Instructions for the task
In the records below, how many lines hold the string "Credit"? Give only the number.

Given records
Segment Open
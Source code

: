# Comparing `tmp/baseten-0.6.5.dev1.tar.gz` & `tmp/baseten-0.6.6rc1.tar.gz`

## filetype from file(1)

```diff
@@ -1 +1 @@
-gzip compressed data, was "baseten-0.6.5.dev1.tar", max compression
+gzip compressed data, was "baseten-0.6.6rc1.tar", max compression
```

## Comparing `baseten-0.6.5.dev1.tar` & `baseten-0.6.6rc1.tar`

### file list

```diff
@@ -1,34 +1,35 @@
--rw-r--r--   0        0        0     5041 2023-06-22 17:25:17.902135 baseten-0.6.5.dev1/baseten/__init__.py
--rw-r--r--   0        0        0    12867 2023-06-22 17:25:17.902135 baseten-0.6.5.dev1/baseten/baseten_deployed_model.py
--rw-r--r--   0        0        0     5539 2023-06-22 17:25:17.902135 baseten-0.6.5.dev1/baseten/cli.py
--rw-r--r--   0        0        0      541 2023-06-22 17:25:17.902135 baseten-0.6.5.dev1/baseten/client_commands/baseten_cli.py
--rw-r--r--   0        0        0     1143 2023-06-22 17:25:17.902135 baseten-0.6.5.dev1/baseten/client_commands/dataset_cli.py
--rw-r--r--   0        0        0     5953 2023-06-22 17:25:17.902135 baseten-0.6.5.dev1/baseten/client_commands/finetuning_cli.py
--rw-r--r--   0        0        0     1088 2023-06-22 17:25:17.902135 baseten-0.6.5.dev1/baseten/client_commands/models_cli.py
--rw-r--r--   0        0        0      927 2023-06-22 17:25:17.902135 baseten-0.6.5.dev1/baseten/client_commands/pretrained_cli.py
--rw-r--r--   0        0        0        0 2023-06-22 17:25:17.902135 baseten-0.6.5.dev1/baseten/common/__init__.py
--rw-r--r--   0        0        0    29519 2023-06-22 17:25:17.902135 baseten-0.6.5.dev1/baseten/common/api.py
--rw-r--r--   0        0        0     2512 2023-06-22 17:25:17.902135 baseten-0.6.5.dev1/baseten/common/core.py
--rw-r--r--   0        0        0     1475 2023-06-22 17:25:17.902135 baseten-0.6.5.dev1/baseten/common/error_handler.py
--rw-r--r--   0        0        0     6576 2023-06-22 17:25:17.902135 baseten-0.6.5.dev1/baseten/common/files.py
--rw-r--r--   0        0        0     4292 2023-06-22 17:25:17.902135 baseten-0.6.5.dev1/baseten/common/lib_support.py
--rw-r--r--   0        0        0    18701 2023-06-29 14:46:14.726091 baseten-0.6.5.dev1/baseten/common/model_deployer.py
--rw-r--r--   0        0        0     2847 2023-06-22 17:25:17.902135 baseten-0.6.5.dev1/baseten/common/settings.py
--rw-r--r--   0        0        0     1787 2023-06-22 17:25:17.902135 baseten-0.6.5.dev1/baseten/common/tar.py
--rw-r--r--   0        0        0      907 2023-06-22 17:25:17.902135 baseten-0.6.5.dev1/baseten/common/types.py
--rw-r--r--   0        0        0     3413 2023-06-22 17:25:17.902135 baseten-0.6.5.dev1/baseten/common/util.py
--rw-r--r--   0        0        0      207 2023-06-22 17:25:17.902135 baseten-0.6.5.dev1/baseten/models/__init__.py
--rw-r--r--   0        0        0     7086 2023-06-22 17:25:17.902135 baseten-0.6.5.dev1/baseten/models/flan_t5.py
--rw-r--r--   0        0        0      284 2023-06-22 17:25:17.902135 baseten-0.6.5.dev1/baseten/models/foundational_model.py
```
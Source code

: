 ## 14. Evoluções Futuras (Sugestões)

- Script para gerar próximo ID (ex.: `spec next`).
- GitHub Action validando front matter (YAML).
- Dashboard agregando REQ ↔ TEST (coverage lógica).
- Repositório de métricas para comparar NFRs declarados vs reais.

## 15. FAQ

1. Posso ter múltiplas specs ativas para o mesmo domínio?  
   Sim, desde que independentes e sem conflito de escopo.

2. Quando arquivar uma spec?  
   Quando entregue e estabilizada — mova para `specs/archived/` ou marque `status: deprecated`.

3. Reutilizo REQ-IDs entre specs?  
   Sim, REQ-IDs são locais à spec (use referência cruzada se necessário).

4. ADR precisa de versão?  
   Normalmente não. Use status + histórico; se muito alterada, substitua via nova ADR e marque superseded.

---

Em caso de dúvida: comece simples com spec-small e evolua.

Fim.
Segment Closed
Segment Open
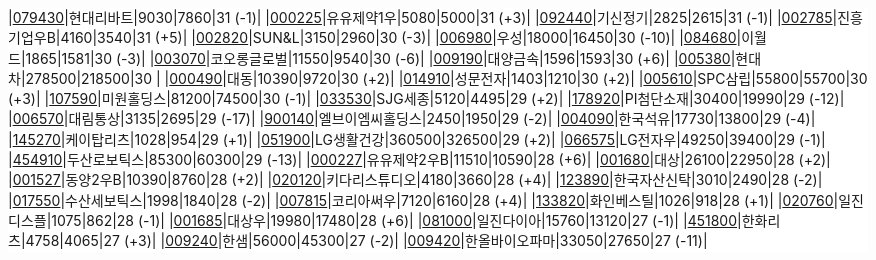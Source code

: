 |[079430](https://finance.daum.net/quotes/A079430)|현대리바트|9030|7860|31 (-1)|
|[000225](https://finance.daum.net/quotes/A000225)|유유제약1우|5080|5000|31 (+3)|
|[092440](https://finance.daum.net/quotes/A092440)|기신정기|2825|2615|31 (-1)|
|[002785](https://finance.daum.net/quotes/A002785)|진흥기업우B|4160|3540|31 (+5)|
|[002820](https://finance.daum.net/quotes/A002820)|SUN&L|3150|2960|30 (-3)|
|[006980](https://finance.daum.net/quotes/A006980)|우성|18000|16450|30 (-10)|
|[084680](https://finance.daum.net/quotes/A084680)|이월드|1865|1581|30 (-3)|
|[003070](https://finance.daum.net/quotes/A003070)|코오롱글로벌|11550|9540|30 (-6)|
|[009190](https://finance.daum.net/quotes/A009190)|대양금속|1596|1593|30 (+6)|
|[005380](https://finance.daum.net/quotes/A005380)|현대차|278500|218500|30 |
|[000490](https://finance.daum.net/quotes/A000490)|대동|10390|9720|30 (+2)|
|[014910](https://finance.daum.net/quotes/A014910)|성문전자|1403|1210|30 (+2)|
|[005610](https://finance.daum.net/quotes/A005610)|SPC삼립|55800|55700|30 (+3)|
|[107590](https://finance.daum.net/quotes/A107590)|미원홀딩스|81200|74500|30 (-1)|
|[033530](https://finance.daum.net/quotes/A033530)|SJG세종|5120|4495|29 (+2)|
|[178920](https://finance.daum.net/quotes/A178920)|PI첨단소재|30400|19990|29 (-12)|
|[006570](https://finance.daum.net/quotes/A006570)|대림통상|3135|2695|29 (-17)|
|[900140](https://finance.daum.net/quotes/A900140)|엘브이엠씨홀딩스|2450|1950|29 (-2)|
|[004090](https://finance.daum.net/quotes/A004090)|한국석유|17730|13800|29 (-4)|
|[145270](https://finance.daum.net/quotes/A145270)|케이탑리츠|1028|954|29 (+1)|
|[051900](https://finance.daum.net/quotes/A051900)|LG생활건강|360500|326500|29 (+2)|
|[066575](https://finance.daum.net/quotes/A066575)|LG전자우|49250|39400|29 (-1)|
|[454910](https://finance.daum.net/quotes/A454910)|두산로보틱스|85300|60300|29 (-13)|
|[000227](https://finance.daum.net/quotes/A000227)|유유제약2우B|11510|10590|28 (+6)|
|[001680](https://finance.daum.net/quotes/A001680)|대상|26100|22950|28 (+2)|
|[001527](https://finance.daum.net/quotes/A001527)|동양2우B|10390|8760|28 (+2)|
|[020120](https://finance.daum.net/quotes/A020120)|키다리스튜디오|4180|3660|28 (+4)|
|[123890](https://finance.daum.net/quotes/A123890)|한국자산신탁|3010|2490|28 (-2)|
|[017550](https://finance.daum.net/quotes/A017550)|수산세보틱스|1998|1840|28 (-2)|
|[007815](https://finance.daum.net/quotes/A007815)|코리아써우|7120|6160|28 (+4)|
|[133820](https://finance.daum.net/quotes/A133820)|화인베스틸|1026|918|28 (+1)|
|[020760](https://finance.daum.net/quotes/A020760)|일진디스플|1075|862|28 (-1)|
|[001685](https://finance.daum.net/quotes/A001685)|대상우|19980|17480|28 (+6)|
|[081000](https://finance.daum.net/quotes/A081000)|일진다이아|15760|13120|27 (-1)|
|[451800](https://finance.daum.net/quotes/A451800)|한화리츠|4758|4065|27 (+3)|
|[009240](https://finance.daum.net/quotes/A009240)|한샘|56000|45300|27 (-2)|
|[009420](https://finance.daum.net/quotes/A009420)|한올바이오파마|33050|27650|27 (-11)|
Segment Closed
Segment Open
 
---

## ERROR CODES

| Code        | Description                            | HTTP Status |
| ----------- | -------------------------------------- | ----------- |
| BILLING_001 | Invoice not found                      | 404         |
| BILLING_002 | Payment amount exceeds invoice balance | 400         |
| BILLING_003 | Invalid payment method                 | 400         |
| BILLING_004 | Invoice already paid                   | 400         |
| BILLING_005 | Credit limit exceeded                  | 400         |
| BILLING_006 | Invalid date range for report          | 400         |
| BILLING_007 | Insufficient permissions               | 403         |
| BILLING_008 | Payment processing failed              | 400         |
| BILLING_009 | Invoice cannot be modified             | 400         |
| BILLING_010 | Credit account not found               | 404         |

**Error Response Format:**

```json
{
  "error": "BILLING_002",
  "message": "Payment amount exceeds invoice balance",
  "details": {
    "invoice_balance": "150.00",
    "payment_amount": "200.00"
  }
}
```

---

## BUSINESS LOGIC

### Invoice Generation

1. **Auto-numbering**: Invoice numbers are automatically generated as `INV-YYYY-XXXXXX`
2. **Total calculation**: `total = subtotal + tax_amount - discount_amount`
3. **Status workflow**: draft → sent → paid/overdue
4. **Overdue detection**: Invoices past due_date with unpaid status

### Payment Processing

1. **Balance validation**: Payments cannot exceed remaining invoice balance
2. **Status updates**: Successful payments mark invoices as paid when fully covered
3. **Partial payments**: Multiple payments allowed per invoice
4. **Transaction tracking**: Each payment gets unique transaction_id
Segment Closed
Task solution
2